Output each line from the one that contains "동일한 작업을 해본다.**" to the final line of the data below, exactly, and include nothing else.
*** Opening DATASET RECORDS ***
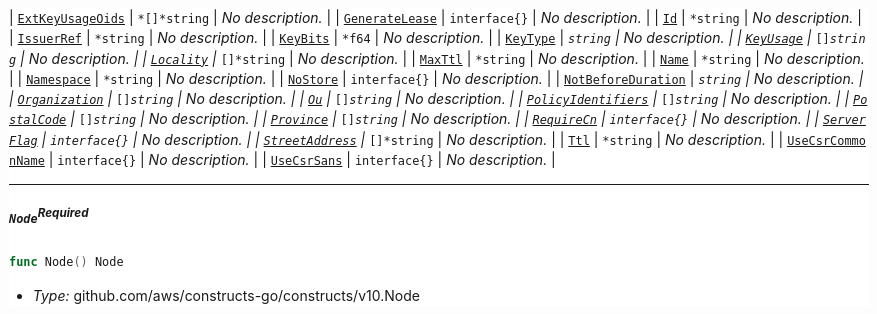 | <code><a href="#@cdktf/provider-vault.pkiSecretBackendRole.PkiSecretBackendRole.property.extKeyUsageOids">ExtKeyUsageOids</a></code> | <code>*[]*string</code> | *No description.* |
| <code><a href="#@cdktf/provider-vault.pkiSecretBackendRole.PkiSecretBackendRole.property.generateLease">GenerateLease</a></code> | <code>interface{}</code> | *No description.* |
| <code><a href="#@cdktf/provider-vault.pkiSecretBackendRole.PkiSecretBackendRole.property.id">Id</a></code> | <code>*string</code> | *No description.* |
| <code><a href="#@cdktf/provider-vault.pkiSecretBackendRole.PkiSecretBackendRole.property.issuerRef">IssuerRef</a></code> | <code>*string</code> | *No description.* |
| <code><a href="#@cdktf/provider-vault.pkiSecretBackendRole.PkiSecretBackendRole.property.keyBits">KeyBits</a></code> | <code>*f64</code> | *No description.* |
| <code><a href="#@cdktf/provider-vault.pkiSecretBackendRole.PkiSecretBackendRole.property.keyType">KeyType</a></code> | <code>*string</code> | *No description.* |
| <code><a href="#@cdktf/provider-vault.pkiSecretBackendRole.PkiSecretBackendRole.property.keyUsage">KeyUsage</a></code> | <code>*[]*string</code> | *No description.* |
| <code><a href="#@cdktf/provider-vault.pkiSecretBackendRole.PkiSecretBackendRole.property.locality">Locality</a></code> | <code>*[]*string</code> | *No description.* |
| <code><a href="#@cdktf/provider-vault.pkiSecretBackendRole.PkiSecretBackendRole.property.maxTtl">MaxTtl</a></code> | <code>*string</code> | *No description.* |
| <code><a href="#@cdktf/provider-vault.pkiSecretBackendRole.PkiSecretBackendRole.property.name">Name</a></code> | <code>*string</code> | *No description.* |
| <code><a href="#@cdktf/provider-vault.pkiSecretBackendRole.PkiSecretBackendRole.property.namespace">Namespace</a></code> | <code>*string</code> | *No description.* |
| <code><a href="#@cdktf/provider-vault.pkiSecretBackendRole.PkiSecretBackendRole.property.noStore">NoStore</a></code> | <code>interface{}</code> | *No description.* |
| <code><a href="#@cdktf/provider-vault.pkiSecretBackendRole.PkiSecretBackendRole.property.notBeforeDuration">NotBeforeDuration</a></code> | <code>*string</code> | *No description.* |
| <code><a href="#@cdktf/provider-vault.pkiSecretBackendRole.PkiSecretBackendRole.property.organization">Organization</a></code> | <code>*[]*string</code> | *No description.* |
| <code><a href="#@cdktf/provider-vault.pkiSecretBackendRole.PkiSecretBackendRole.property.ou">Ou</a></code> | <code>*[]*string</code> | *No description.* |
| <code><a href="#@cdktf/provider-vault.pkiSecretBackendRole.PkiSecretBackendRole.property.policyIdentifiers">PolicyIdentifiers</a></code> | <code>*[]*string</code> | *No description.* |
| <code><a href="#@cdktf/provider-vault.pkiSecretBackendRole.PkiSecretBackendRole.property.postalCode">PostalCode</a></code> | <code>*[]*string</code> | *No description.* |
| <code><a href="#@cdktf/provider-vault.pkiSecretBackendRole.PkiSecretBackendRole.property.province">Province</a></code> | <code>*[]*string</code> | *No description.* |
| <code><a href="#@cdktf/provider-vault.pkiSecretBackendRole.PkiSecretBackendRole.property.requireCn">RequireCn</a></code> | <code>interface{}</code> | *No description.* |
| <code><a href="#@cdktf/provider-vault.pkiSecretBackendRole.PkiSecretBackendRole.property.serverFlag">ServerFlag</a></code> | <code>interface{}</code> | *No description.* |
| <code><a href="#@cdktf/provider-vault.pkiSecretBackendRole.PkiSecretBackendRole.property.streetAddress">StreetAddress</a></code> | <code>*[]*string</code> | *No description.* |
| <code><a href="#@cdktf/provider-vault.pkiSecretBackendRole.PkiSecretBackendRole.property.ttl">Ttl</a></code> | <code>*string</code> | *No description.* |
| <code><a href="#@cdktf/provider-vault.pkiSecretBackendRole.PkiSecretBackendRole.property.useCsrCommonName">UseCsrCommonName</a></code> | <code>interface{}</code> | *No description.* |
| <code><a href="#@cdktf/provider-vault.pkiSecretBackendRole.PkiSecretBackendRole.property.useCsrSans">UseCsrSans</a></code> | <code>interface{}</code> | *No description.* |

---

##### `Node`<sup>Required</sup> <a name="Node" id="@cdktf/provider-vault.pkiSecretBackendRole.PkiSecretBackendRole.property.node"></a>

```go
func Node() Node
```

- *Type:* github.com/aws/constructs-go/constructs/v10.Node
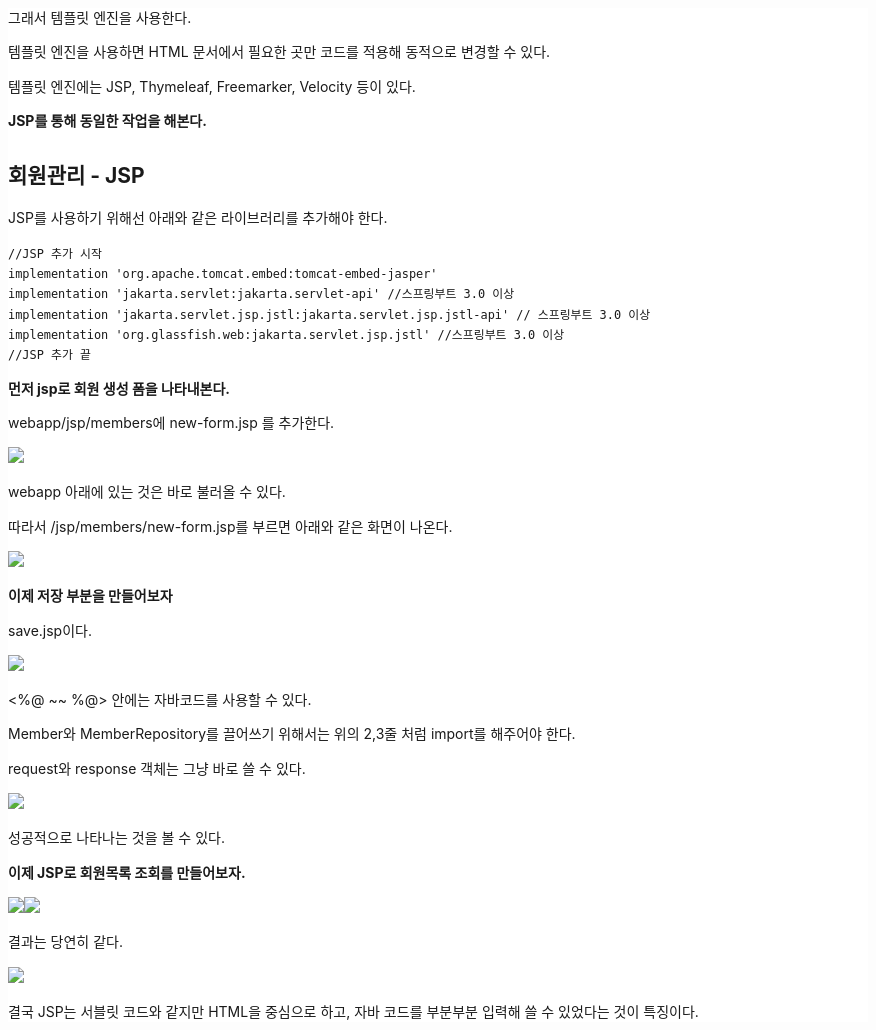 그래서 템플릿 엔진을 사용한다.

템플릿 엔진을 사용하면 HTML 문서에서 필요한 곳만 코드를 적용해 동적으로 변경할 수 있다.

템플릿 엔진에는 JSP, Thymeleaf, Freemarker, Velocity 등이 있다.

**JSP를 통해 동일한 작업을 해본다.**

## 회원관리 - JSP

JSP를 사용하기 위해선 아래와 같은 라이브러리를 추가해야 한다.

```
//JSP 추가 시작 
implementation 'org.apache.tomcat.embed:tomcat-embed-jasper' 
implementation 'jakarta.servlet:jakarta.servlet-api' //스프링부트 3.0 이상 
implementation 'jakarta.servlet.jsp.jstl:jakarta.servlet.jsp.jstl-api' // 스프링부트 3.0 이상 
implementation 'org.glassfish.web:jakarta.servlet.jsp.jstl' //스프링부트 3.0 이상 
//JSP 추가 끝
```

**먼저 jsp로 회원 생성 폼을 나타내본다.**

webapp/jsp/members에 new-form.jsp 를 추가한다.

![](https://blog.kakaocdn.net/dn/cgGzlW/btsufk3GRIs/MiDaQRBM2kvncHHKWAU130/img.png)

webapp 아래에 있는 것은 바로 불러올 수 있다.

따라서 /jsp/members/new-form.jsp를 부르면 아래와 같은 화면이 나온다.

![](https://blog.kakaocdn.net/dn/bmsu47/btsudM0KOm5/0JqcKG1SzrWWb4ugDrjxgK/img.png)

**이제 저장 부분을 만들어보자**

save.jsp이다.

![](https://blog.kakaocdn.net/dn/bvq8IR/btsud0x0jLz/M1DL1vjEpM7l93Ucs2Y4AK/img.png)

<%@ ~~ %@> 안에는 자바코드를 사용할 수 있다. 

Member와 MemberRepository를 끌어쓰기 위해서는 위의 2,3줄 처럼 import를 해주어야 한다.

request와 response 객체는 그냥 바로 쓸 수 있다.

![](https://blog.kakaocdn.net/dn/bAlZEp/btsuejKMpCl/JFawp78kTF825c0vW6UUlk/img.png)

성공적으로 나타나는 것을 볼 수 있다.

**이제 JSP로 회원목록 조회를 만들어보자.**

![](https://blog.kakaocdn.net/dn/bU2Qh5/btsuAse9hGI/OcfdQfKGWX3kZUOzlr46r1/img.png)![](https://blog.kakaocdn.net/dn/d0b6xN/btsuh38eJB1/Pn47FbLEWESiSuAIDqNs6K/img.png)

결과는 당연히 같다.

![](https://blog.kakaocdn.net/dn/bp2RO8/btsuGl01PEQ/OIWAVA1ORkLpsLeZQXUiXK/img.png)

결국 JSP는 서블릿 코드와 같지만 HTML을 중심으로 하고, 자바 코드를 부분부분 입력해 쓸 수 있었다는 것이 특징이다.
*** Closing DATASET RECORDS ***
EXPECTED OUTPUT:
**JSP를 통해 동일한 작업을 해본다.**

## 회원관리 - JSP

JSP를 사용하기 위해선 아래와 같은 라이브러리를 추가해야 한다.

```
//JSP 추가 시작 
implementation 'org.apache.tomcat.embed:tomcat-embed-jasper' 
implementation 'jakarta.servlet:jakarta.servlet-api' //스프링부트 3.0 이상 
implementation 'jakarta.servlet.jsp.jstl:jakarta.servlet.jsp.jstl-api' // 스프링부트 3.0 이상 
implementation 'org.glassfish.web:jakarta.servlet.jsp.jstl' //스프링부트 3.0 이상 
//JSP 추가 끝
```

**먼저 jsp로 회원 생성 폼을 나타내본다.**

webapp/jsp/members에 new-form.jsp 를 추가한다.

![](https://blog.kakaocdn.net/dn/cgGzlW/btsufk3GRIs/MiDaQRBM2kvncHHKWAU130/img.png)

webapp 아래에 있는 것은 바로 불러올 수 있다.

따라서 /jsp/members/new-form.jsp를 부르면 아래와 같은 화면이 나온다.

![](https://blog.kakaocdn.net/dn/bmsu47/btsudM0KOm5/0JqcKG1SzrWWb4ugDrjxgK/img.png)

**이제 저장 부분을 만들어보자**

save.jsp이다.

![](https://blog.kakaocdn.net/dn/bvq8IR/btsud0x0jLz/M1DL1vjEpM7l93Ucs2Y4AK/img.png)

<%@ ~~ %@> 안에는 자바코드를 사용할 수 있다. 

Member와 MemberRepository를 끌어쓰기 위해서는 위의 2,3줄 처럼 import를 해주어야 한다.

request와 response 객체는 그냥 바로 쓸 수 있다.

![](https://blog.kakaocdn.net/dn/bAlZEp/btsuejKMpCl/JFawp78kTF825c0vW6UUlk/img.png)

성공적으로 나타나는 것을 볼 수 있다.

**이제 JSP로 회원목록 조회를 만들어보자.**

![](https://blog.kakaocdn.net/dn/bU2Qh5/btsuAse9hGI/OcfdQfKGWX3kZUOzlr46r1/img.png)![](https://blog.kakaocdn.net/dn/d0b6xN/btsuh38eJB1/Pn47FbLEWESiSuAIDqNs6K/img.png)

결과는 당연히 같다.

![](https://blog.kakaocdn.net/dn/bp2RO8/btsuGl01PEQ/OIWAVA1ORkLpsLeZQXUiXK/img.png)

결국 JSP는 서블릿 코드와 같지만 HTML을 중심으로 하고, 자바 코드를 부분부분 입력해 쓸 수 있었다는 것이 특징이다.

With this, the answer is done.